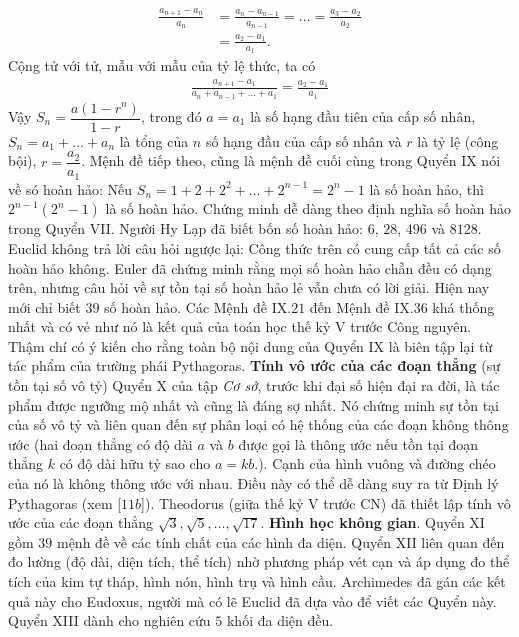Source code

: \begin{multicols}{2}
\begin{align*}
		\frac{a_{n+1} - a_n}{a_n} &= \frac{a_n - a_{n-1}}{a_{n-1}} = \ldots = \frac{a_3 - a_2}{a_2} \\
		&= \frac{a_2 - a_1}{a_1}.		
	\end{align*}
	Cộng tử với tử, mẫu với mẫu của tỷ lệ thức, ta có
	\begin{align*}
		\frac{a_{n+1} - a_1}{a_n + a_{n-1} + \ldots + a_1} = \frac{a_2 - a_1}{a_1}		
	\end{align*}
	Vậy  $S_n = \dfrac{a(1-r^n)}{1 -r}$,
	\vskip 0.1cm 
	trong đó $a = a_1$  là số hạng đầu tiên của cấp số nhân, $S_n = a_1 + \ldots + a_n$  là tổng của $n$  số hạng đầu của cấp số nhân và  $r$ là tỷ lệ (công bội), $r = \dfrac{a_2}{a_1}$.
	\vskip 0.1cm  
	Mệnh đề tiếp theo, cũng là mệnh đề cuối cùng trong Quyển IX nói về só hoàn hảo: Nếu  $S_n = 1 + 2 + 2^2 + \ldots + 2^{n-1} = 2^n -1$ là số hoàn hảo, thì  $2^{n-1}\left(2^n - 1\right)$ là số hoàn hảo. Chứng minh dễ dàng theo định nghĩa số hoàn hảo trong Quyển VII. Người Hy Lạp đã biết bốn số hoàn hảo: $6$, $28$, $496$ và $8128$.  Euclid không trả lời câu hỏi ngược lại: Công thức trên có cung cấp tất cả các số hoàn hảo không. Euler đã chứng minh rằng mọi số hoàn hảo chẵn đều có dạng trên, nhưng câu hỏi về sự tồn tại số hoàn hảo lẻ vẫn chưa có lời giải. Hiện nay mới chỉ biết $39$ số hoàn hảo.
	\vskip 0.1cm
	Các Mệnh đề IX.$21$ đến Mệnh đề IX.$36$ khá thống nhất và có vẻ như nó là kết quả của toán học thế kỷ V trước Công nguyên. Thậm chí có ý kiến cho rằng toàn bộ nội dung của Quyển IX là biên tập lại từ tác phẩm của trường phái Pythagoras.
	\vskip 0.1cm
	\textbf{\color{lichsutoanhoc}Tính vô ước của các đoạn thẳng} (sự tồn tại số vô tỷ) Quyển X của tập \textit{Cơ sở}, trước khi đại số hiện đại ra đời, là tác phẩm được ngưỡng mộ nhất và cũng là đáng sợ nhất. Nó chứng minh sự tồn tại của số vô tỷ và liên quan đến sự phân loại có hệ thống của các đoạn không thông ước (hai đoạn thẳng có độ dài $a$  và $b$  được gọi là thông ước nếu tồn tại đoạn thẳng $k$  có độ dài hữu tỷ sao cho  $a = kb.$). Cạnh của hình vuông và đường chéo của nó là không thông ước với nhau. Điều này có thể dễ dàng suy ra từ Định lý Pythagoras (xem [$11b$]). Theodorus (giữa thế kỷ V trước CN) đã thiết lập tính vô ước của các đoạn thẳng $\sqrt{3}, \sqrt{5},\ldots, \sqrt{17}$.
	\vskip 0.1cm
	\textbf{\color{lichsutoanhoc}Hình học không gian}. Quyển XI gồm $39$ mệnh đề về các tính chất của các hình đa diện. Quyển XII liên quan đến đo lường (độ dài, diện tích, thể tích)  nhờ phương pháp vét cạn và áp dụng đo thể tích của kim tự tháp, hình nón, hình trụ và hình cầu. Archimedes đã gán các kết quả này cho Eudoxus, người mà có lẽ Euclid đã dựa vào để viết các Quyển này.  Quyển XIII dành cho nghiên cứu $5$ khối đa diện đều.

\end{multicols}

-- -- --

> _Your assignment_
Only lines that contain the string "textbf" count; pick each one out of the records and copy it.

> _Answer section_
	\textbf{\color{lichsutoanhoc}Tính vô ước của các đoạn thẳng} (sự tồn tại số vô tỷ) Quyển X của tập \textit{Cơ sở}, trước khi đại số hiện đại ra đời, là tác phẩm được ngưỡng mộ nhất và cũng là đáng sợ nhất. Nó chứng minh sự tồn tại của số vô tỷ và liên quan đến sự phân loại có hệ thống của các đoạn không thông ước (hai đoạn thẳng có độ dài $a$  và $b$  được gọi là thông ước nếu tồn tại đoạn thẳng $k$  có độ dài hữu tỷ sao cho  $a = kb.$). Cạnh của hình vuông và đường chéo của nó là không thông ước với nhau. Điều này có thể dễ dàng suy ra từ Định lý Pythagoras (xem [$11b$]). Theodorus (giữa thế kỷ V trước CN) đã thiết lập tính vô ước của các đoạn thẳng $\sqrt{3}, \sqrt{5},\ldots, \sqrt{17}$.
	\textbf{\color{lichsutoanhoc}Hình học không gian}. Quyển XI gồm $39$ mệnh đề về các tính chất của các hình đa diện. Quyển XII liên quan đến đo lường (độ dài, diện tích, thể tích)  nhờ phương pháp vét cạn và áp dụng đo thể tích của kim tự tháp, hình nón, hình trụ và hình cầu. Archimedes đã gán các kết quả này cho Eudoxus, người mà có lẽ Euclid đã dựa vào để viết các Quyển này.  Quyển XIII dành cho nghiên cứu $5$ khối đa diện đều.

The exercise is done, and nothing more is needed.